This repository hosts the technical documentation and source code of our SGX-aware container orchestrator project. Its architecture and implementation are described in our paper "SGX-Aware Container Orchestration for Heterogeneous Clusters", to appear in the proceedings of the 38th IEEE International Conference on Distributed Computing Systems (ICDCS 2018). The paper also contains a broad evaluation of the scheduler itself, as well as micro-benchmarks relative to running SGX-enabled containers in a multi-tenant cloud.

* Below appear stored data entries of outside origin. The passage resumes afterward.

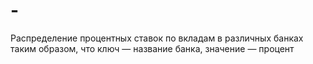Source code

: # -
Распределение процентных ставок по вкладам в различных банках таким образом, что ключ — название банка, значение — процент
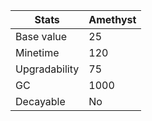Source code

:| Stats          | Amethyst       |
|----------------|----------------|
| Base value     | 25              |
| Minetime       | 120              |
| Upgradability  | 75              |
| GC             | 1000           |
| Decayable      | No           |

Our SGX-aware orchestrator is based on Kubernetes. It allows to efficiently schedule SGX-enabled containers in a heterogeneous cluster of SGX- and non-SGX-enabled machines.
This effort is part of the SecureCloud project. SecureCloud has received funding from the European Union's Horizon 2020 research and innovation programme and was supported by the Swiss State Secretariat for Education, Research and Innovation (SERI) under grant agreement No 690111.
This program is free software: you can redistribute it and/or modify it under the terms of the GNU General Public License as published by the Free Software Foundation, either version 3 of the License, or (at your option) any later version. This program is distributed in the hope that it will be useful, but WITHOUT ANY WARRANTY; without even the implied warranty of MERCHANTABILITY or FITNESS FOR A PARTICULAR PURPOSE. See the GNU General Public License for more details. You should have received a copy of the GNU General Public License along with this program. If not, see http://www.gnu.org/licenses/.
If you use this work in your research, please cite our paper "SGX-Aware Container Orchestration for Heterogeneous Clusters".
@inproceedings{vaucher2018sgxaware,
author={S. Vaucher and R. Pires and P. Felber and M. Pasin and V. Schiavoni and C. Fetzer},
booktitle={2018 IEEE 38th International Conference on Distributed Computing Systems (ICDCS)},
title={{SGX}-Aware Container Orchestration for Heterogeneous Clusters},
month={July},
year={2018},
pages={730-741},
doi={10.1109/ICDCS.2018.00076},
issn={2575-8411},
}
Also, if you use Stress-SGX as a workload, please also cite the corresponding paper "Stress-SGX: Load and Stress your Enclaves for Fun and Profit".
@inproceedings{vaucher2019stresssgx,
author={Vaucher, S{\'e}bastien and Schiavoni, Valerio and Felber, Pascal},
title={{Stress-SGX}: Load and Stress Your Enclaves for Fun and Profit},
booktitle={Networked Systems},
year={2019},
publisher={Springer International Publishing},
pages={358--363},
doi={10.1007/978-3-030-05529-5_24},
isbn={978-3-030-05529-5},
}
This repository is organized as such:
sgx-scheduler
|_ demo Demonstration utility script (for public presentation)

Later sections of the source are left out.